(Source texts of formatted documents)
◆ ◆ ◆ ◆ ◆
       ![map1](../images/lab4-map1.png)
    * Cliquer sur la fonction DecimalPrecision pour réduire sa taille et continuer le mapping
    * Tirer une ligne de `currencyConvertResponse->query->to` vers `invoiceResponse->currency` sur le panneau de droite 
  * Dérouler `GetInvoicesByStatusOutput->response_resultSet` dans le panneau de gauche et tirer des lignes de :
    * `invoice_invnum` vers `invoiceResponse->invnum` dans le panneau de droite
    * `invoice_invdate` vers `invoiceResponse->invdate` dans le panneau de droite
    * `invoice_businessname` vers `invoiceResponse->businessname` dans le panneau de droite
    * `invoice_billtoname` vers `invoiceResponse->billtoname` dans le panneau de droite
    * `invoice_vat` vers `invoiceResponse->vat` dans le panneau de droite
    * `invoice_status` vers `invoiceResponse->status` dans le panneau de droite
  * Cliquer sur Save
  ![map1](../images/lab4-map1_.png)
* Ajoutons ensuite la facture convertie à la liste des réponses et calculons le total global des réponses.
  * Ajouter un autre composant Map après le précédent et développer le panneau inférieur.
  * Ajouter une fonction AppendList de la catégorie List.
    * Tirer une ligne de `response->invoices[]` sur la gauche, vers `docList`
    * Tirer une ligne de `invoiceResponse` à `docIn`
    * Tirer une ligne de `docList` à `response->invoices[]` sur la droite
◆ ◆ ◆ ◆ ◆
**Your assignment:** Taking the entries from their first line through the line with "sur le panneau de droite", inclusive, restate each line word for word and give nothing else.

**Result of the exercise:**
       ![map1](../images/lab4-map1.png)
    * Cliquer sur la fonction DecimalPrecision pour réduire sa taille et continuer le mapping
    * Tirer une ligne de `currencyConvertResponse->query->to` vers `invoiceResponse->currency` sur le panneau de droite 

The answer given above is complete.